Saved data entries
[Start of section]

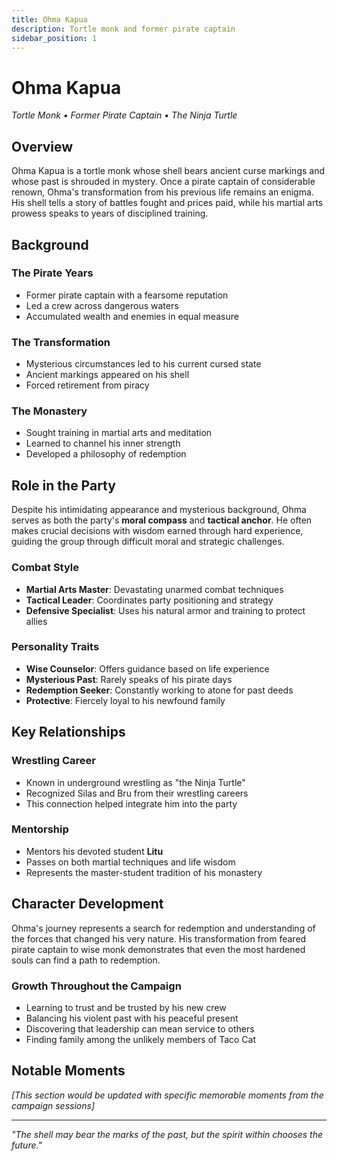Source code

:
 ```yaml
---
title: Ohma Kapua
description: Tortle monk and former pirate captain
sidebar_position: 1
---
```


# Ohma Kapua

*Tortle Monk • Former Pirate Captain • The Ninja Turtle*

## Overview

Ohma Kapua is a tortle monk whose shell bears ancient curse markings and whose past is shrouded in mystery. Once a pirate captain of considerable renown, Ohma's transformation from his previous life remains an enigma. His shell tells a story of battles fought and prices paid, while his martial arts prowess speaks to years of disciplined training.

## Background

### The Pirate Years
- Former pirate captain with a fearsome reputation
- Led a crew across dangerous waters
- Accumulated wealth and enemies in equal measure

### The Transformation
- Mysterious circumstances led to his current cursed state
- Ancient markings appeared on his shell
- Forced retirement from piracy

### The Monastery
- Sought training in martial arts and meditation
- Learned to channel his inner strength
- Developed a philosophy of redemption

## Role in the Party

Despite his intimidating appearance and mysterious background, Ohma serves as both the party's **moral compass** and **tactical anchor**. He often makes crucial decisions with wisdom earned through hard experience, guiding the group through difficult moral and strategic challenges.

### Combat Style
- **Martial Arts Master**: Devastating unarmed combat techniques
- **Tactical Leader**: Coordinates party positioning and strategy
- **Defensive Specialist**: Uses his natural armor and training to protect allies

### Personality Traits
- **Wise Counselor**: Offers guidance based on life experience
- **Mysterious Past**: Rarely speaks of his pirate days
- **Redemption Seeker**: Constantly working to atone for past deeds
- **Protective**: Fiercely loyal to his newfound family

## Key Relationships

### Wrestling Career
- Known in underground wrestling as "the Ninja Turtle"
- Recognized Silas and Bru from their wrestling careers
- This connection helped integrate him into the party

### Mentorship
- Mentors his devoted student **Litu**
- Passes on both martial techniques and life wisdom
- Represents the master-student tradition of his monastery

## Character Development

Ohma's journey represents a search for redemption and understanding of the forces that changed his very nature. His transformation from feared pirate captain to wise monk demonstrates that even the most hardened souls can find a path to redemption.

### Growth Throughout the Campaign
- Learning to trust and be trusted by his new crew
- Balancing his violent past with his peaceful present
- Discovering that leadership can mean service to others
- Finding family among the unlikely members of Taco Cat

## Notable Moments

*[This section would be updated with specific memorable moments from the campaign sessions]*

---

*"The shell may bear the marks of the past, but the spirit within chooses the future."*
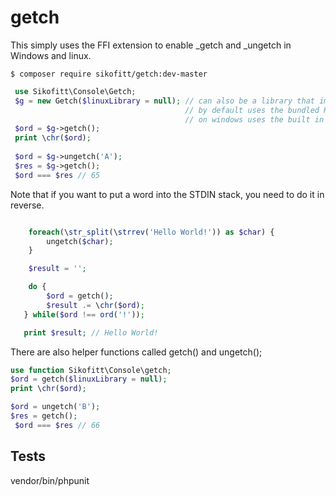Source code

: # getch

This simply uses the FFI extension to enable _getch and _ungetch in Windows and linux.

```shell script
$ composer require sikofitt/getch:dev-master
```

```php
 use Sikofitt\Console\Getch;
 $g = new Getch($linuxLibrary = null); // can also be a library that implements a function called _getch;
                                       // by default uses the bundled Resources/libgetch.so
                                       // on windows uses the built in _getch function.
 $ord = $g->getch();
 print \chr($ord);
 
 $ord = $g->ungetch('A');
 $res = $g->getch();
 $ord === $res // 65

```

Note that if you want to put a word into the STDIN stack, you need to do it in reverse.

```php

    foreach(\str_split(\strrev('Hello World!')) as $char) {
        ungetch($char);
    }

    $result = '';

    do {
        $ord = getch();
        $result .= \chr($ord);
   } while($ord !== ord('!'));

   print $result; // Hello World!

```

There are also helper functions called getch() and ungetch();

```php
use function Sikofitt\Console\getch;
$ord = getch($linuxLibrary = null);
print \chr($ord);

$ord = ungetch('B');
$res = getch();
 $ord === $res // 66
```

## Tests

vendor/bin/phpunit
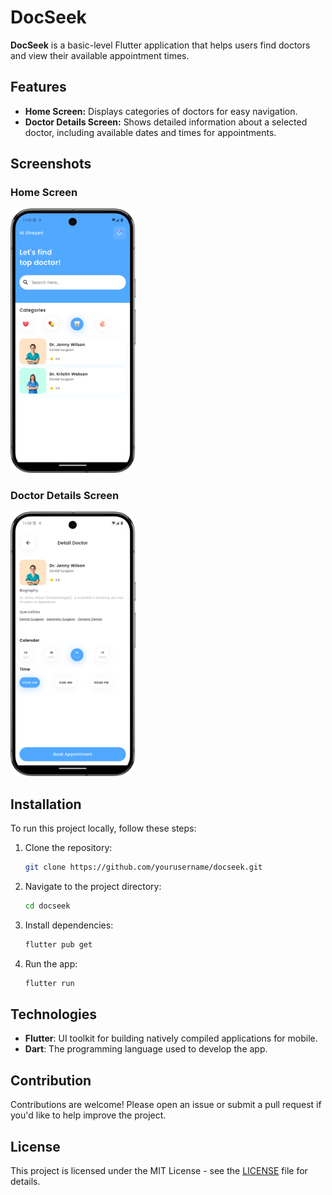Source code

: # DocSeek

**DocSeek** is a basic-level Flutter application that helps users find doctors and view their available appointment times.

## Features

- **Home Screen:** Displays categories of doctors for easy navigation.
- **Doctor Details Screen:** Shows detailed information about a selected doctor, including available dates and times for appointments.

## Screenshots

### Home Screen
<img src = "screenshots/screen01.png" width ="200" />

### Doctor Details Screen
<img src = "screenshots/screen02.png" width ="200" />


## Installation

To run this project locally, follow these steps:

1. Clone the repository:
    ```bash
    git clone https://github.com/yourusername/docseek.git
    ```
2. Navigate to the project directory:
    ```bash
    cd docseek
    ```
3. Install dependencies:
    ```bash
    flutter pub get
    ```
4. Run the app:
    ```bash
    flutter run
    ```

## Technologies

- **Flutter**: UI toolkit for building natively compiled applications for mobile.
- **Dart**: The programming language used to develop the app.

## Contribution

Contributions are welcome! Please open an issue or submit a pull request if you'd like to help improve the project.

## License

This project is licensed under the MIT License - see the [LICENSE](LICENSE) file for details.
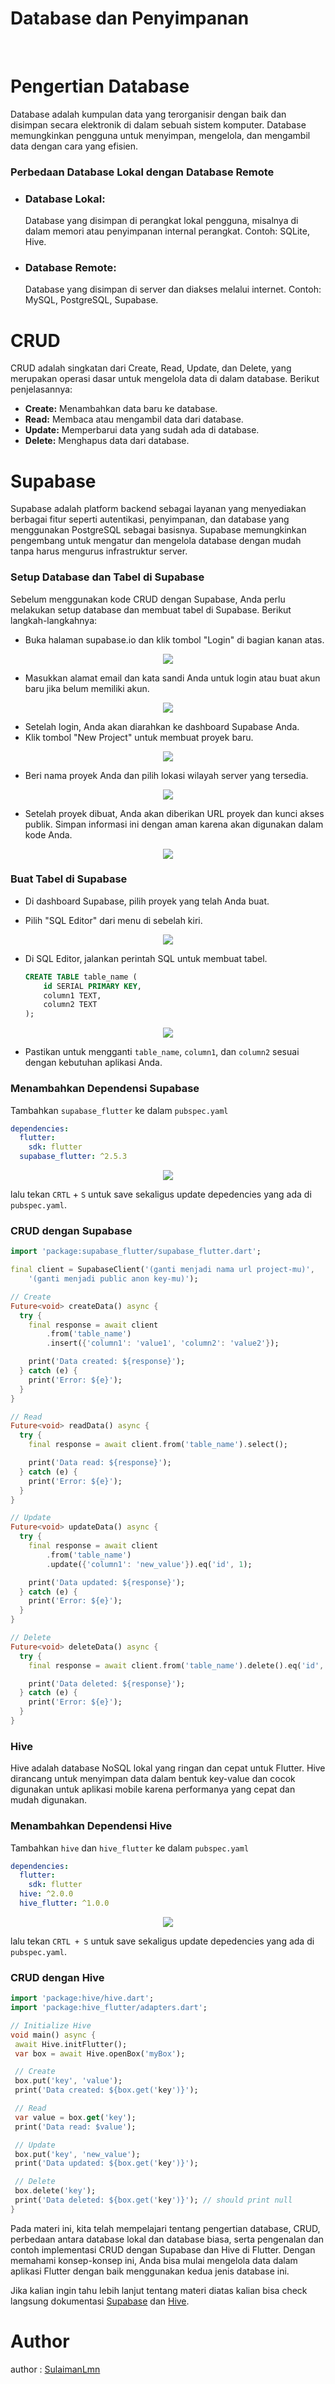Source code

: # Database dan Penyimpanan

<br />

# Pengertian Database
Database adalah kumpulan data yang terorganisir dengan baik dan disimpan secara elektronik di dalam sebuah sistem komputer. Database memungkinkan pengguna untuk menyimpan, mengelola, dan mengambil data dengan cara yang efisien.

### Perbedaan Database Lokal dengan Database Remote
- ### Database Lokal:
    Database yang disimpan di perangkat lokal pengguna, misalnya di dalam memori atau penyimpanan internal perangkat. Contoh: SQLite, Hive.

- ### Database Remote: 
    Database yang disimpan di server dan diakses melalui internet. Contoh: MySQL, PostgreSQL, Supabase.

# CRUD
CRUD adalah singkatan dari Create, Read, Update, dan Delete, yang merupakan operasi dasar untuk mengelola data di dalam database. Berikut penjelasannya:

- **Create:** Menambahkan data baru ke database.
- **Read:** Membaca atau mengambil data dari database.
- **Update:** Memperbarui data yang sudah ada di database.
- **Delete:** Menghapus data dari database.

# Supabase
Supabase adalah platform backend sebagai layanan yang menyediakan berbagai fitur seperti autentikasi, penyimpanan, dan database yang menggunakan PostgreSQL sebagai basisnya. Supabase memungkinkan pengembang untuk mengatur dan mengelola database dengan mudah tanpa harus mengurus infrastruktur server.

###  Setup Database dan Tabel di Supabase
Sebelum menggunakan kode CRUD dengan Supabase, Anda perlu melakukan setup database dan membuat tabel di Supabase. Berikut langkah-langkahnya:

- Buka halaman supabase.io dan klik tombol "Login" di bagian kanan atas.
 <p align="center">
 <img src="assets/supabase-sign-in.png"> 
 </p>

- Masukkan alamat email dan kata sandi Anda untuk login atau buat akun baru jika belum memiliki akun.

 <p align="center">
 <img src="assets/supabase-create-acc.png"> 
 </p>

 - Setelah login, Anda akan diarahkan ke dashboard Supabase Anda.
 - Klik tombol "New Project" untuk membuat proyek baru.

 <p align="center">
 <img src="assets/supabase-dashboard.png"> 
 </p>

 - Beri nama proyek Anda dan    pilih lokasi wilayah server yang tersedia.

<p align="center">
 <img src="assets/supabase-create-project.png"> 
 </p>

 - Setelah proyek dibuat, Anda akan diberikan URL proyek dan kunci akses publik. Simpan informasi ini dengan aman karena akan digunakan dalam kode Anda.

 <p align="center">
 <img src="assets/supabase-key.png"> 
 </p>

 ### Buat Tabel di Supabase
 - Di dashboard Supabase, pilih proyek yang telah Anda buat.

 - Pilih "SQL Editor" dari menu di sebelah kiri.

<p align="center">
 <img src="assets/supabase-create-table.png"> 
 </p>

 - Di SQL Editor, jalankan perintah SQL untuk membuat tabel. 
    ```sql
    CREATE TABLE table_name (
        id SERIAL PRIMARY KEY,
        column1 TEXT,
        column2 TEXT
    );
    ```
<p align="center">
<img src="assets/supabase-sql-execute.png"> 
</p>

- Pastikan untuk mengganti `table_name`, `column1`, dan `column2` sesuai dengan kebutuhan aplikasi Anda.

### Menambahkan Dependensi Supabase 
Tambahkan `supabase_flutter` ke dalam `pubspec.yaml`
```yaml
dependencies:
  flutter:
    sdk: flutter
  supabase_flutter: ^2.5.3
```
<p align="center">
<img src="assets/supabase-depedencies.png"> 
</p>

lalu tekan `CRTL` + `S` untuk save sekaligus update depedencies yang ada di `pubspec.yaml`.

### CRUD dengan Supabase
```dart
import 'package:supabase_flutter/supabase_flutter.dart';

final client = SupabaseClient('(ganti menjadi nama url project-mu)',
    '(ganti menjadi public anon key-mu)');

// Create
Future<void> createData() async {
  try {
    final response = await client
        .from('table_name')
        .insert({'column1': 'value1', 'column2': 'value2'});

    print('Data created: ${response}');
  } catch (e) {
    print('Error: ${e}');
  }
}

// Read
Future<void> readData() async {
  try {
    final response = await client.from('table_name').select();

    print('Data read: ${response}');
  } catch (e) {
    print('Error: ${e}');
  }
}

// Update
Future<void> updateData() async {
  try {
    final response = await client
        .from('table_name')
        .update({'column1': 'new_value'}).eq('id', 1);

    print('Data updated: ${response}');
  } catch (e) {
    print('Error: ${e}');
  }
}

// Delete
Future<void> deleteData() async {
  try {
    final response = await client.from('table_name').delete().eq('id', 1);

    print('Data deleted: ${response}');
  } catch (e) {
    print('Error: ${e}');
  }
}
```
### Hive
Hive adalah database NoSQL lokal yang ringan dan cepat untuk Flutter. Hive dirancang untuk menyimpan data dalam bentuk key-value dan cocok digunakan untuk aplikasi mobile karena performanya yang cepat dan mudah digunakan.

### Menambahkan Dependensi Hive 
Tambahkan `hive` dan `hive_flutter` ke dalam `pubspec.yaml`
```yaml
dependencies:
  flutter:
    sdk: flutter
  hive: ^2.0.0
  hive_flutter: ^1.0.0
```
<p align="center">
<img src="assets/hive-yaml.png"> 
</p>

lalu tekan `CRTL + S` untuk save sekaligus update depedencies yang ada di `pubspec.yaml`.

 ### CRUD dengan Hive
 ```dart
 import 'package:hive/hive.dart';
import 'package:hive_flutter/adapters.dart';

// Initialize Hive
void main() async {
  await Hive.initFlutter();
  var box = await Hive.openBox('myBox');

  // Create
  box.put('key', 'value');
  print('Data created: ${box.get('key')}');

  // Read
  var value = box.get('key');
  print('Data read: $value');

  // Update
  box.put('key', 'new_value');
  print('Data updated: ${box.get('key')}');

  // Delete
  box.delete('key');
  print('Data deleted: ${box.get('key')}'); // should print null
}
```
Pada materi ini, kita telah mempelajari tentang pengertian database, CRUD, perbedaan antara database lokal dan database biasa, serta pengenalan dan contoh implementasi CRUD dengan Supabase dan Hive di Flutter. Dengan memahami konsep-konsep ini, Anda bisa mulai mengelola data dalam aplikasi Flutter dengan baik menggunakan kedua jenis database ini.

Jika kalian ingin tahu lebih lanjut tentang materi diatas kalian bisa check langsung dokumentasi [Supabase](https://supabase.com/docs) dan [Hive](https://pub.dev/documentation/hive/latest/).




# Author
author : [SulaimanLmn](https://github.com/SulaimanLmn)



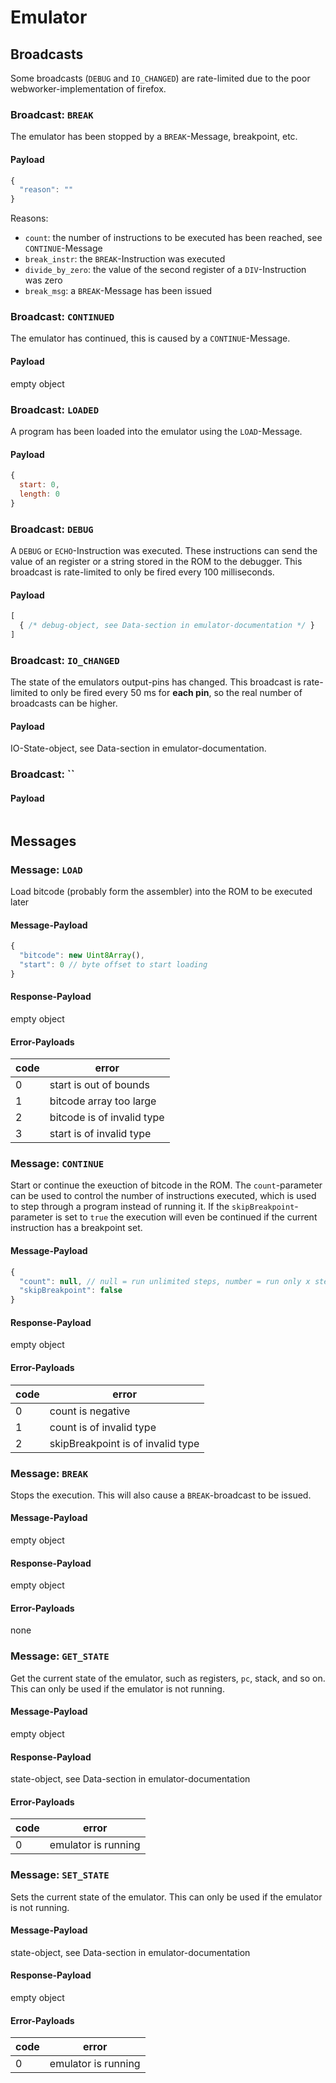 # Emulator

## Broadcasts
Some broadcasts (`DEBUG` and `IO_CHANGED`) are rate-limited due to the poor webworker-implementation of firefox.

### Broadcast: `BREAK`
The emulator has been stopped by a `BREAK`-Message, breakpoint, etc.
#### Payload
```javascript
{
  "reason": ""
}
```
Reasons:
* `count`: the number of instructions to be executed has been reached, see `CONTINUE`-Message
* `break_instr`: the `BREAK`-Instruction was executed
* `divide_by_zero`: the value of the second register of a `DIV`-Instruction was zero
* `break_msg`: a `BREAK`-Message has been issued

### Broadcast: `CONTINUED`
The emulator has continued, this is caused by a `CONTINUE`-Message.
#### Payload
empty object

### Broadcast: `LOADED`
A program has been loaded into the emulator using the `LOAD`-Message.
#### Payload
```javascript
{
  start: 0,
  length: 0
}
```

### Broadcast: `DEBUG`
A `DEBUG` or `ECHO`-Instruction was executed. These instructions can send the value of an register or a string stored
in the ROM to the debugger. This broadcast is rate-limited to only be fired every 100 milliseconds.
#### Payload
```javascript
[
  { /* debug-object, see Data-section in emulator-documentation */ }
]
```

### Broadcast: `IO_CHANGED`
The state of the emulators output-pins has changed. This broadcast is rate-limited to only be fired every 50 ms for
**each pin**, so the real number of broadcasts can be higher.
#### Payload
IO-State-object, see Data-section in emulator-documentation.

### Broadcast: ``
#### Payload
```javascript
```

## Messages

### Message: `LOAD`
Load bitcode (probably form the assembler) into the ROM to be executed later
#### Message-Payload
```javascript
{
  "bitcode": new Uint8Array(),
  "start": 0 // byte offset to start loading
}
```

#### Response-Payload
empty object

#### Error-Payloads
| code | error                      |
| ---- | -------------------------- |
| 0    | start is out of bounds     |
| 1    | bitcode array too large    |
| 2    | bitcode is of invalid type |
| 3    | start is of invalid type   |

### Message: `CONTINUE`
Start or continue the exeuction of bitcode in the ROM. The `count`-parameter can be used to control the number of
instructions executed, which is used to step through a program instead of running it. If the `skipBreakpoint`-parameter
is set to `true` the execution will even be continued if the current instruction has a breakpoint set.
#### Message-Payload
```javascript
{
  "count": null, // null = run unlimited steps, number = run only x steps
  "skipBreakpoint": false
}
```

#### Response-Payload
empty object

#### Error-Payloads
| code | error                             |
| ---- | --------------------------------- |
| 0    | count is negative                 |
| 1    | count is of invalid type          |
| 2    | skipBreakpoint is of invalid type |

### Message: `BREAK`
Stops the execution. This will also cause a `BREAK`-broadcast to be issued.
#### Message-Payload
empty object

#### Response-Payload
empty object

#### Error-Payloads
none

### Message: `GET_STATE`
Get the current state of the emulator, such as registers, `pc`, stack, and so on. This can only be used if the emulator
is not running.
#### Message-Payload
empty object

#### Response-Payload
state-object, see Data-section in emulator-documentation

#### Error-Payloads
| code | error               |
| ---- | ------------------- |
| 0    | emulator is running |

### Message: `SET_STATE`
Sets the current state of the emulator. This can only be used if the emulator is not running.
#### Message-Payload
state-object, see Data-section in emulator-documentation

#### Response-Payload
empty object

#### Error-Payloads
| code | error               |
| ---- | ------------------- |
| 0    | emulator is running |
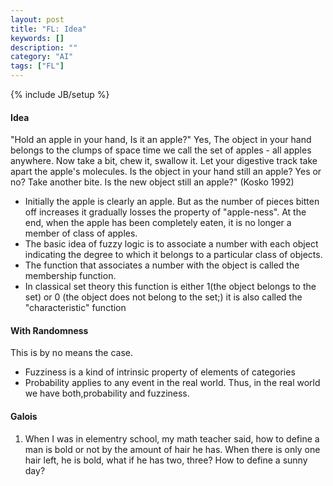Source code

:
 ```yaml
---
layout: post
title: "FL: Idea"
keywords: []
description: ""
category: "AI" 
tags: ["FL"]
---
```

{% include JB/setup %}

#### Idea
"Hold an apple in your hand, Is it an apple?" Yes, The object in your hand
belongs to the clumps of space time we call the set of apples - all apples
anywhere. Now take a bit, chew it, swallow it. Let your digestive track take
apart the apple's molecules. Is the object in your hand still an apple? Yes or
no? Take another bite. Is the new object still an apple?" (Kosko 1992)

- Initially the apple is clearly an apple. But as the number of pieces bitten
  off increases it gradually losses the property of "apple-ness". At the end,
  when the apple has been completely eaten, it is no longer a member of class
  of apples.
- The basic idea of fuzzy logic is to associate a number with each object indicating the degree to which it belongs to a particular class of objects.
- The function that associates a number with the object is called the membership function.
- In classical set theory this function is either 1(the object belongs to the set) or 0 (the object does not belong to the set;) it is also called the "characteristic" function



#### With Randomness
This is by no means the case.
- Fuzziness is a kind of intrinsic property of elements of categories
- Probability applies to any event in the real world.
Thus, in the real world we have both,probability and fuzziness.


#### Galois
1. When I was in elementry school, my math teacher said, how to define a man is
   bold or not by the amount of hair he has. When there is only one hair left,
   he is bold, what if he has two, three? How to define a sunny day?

[End of section]

-- What the task requires --
When the line with "- **Martial Arts" is reached in the data above, begin copying, and stop after the line with "- **Wise Counselor**: Offers"; copy each line exactly, both ends included.

-- Result of this exercise --
- **Martial Arts Master**: Devastating unarmed combat techniques
- **Tactical Leader**: Coordinates party positioning and strategy
- **Defensive Specialist**: Uses his natural armor and training to protect allies

### Personality Traits
- **Wise Counselor**: Offers guidance based on life experience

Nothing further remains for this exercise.